SMTA International Conference Proceedings


BACKWARD COMPATIBILITY, ARE WE READY - A CASE STUDY

Author: Indraneel Chatterji
Company: Solectron, Inc
Date Published: 9/24/2006   Conference: SMTA International


Abstract: As the material supply base converts from leaded to leadfree components, there will be instances where a combination of leaded solder paste and lead-free solders are being used on the same assembly. Maintaining solder joint reliability is one of the key challenges as the industry complies with new lead-free norms. The complexity of leadfree implementation has caused the industry to evaluate the feasibility of soldering lead-free area array packages using tin-lead solder paste, also known as Backward Compatible OR Mixed assemblies. This endeavor was carried out due to exclusion of one of Solectron’s customer from RoHS compliance thus facing a mixed assembly situation. Area array packages are one component that has caused a lot of concern with respect to mixed technology assemblies.

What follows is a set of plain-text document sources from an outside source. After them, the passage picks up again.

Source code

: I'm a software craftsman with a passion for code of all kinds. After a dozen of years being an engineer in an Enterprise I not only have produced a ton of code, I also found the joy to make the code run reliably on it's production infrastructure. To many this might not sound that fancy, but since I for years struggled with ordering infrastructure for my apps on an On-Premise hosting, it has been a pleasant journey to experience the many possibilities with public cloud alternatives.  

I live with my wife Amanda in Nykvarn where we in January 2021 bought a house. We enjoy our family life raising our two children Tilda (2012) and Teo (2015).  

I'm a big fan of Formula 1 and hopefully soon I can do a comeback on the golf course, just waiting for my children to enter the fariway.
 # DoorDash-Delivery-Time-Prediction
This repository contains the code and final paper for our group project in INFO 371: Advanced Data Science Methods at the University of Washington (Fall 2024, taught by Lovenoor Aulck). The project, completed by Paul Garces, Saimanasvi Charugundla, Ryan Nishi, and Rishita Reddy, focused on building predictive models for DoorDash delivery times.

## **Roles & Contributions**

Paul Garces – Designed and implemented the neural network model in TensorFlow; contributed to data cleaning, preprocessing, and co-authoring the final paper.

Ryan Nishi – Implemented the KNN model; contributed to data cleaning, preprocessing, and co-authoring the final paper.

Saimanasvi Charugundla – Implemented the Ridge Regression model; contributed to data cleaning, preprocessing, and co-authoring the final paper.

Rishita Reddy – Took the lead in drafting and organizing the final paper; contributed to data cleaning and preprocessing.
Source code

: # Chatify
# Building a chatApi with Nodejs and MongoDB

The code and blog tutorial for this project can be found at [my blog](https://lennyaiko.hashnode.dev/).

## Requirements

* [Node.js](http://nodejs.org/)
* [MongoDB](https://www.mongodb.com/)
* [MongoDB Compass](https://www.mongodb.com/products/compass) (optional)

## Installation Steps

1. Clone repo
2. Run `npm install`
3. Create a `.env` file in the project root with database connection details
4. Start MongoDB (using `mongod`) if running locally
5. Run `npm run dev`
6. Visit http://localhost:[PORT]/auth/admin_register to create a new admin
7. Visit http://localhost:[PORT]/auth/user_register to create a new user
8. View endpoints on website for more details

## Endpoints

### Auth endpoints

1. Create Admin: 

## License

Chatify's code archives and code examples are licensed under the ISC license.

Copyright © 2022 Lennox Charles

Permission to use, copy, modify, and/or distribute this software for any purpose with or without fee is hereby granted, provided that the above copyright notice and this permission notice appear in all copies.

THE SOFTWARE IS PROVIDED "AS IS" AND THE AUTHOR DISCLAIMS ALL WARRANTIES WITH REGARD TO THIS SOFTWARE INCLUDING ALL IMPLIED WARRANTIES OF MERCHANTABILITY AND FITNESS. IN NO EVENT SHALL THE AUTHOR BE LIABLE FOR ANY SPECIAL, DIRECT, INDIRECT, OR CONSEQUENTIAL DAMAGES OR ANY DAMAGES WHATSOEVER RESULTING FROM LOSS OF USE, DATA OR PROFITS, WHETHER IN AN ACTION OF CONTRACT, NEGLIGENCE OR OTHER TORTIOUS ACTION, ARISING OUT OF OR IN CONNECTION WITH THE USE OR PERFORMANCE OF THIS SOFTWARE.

This paper presents the outcome of a project to assess solder joint reliability for three possible techniques to attach leadfree 0.8mm area array components using tin-lead solder paste; 1) Elevated reflow profile 2) Component reballing and 3) Post assembly rework. Control assemblies using 0.8mm pitch tin-lead area array components and tin-lead paste were used for comparison. A 22 layer production board of 125 mils thick with OSP surface finish having 24 components was selected to conduct this experiment. Each set of experimental design was passed through top and bottom side reflow to simulate the actual production condition. A populated board was thermally profiled to understand the temperature effect on the area array package and also on the adjacent components during reflow and rework process. Some of the lead-free area array packages were reworked at a peak of 230deg C. A flux dip method was used for the rework process. The flux was methodically selected on the basis of flux activity and spreading over the pad area at high temperature.

The packages were put through 2000 ATC cycles in the temperature range of 0 to 100 deg C with a ramp rate of 10deg/min and a dwell time of 10 minutes as per IPC-9701. After every 200-500 cycles, the boards were cross-sectioned to study the microstructure and intermetallic formation of the Mixed (1st pass and rework) assemblies, reballed assemblies and tin-lead controlled assemblies. The packages after each set of thermal cycle were subjected to dye and pry to understand the crack propagation within the ball. The microstructure analysis and dye-pry results are presented in this paper.

Key Words: Mixed Assembly, reliability, area array packages, rework, solder alloy and backward compatible.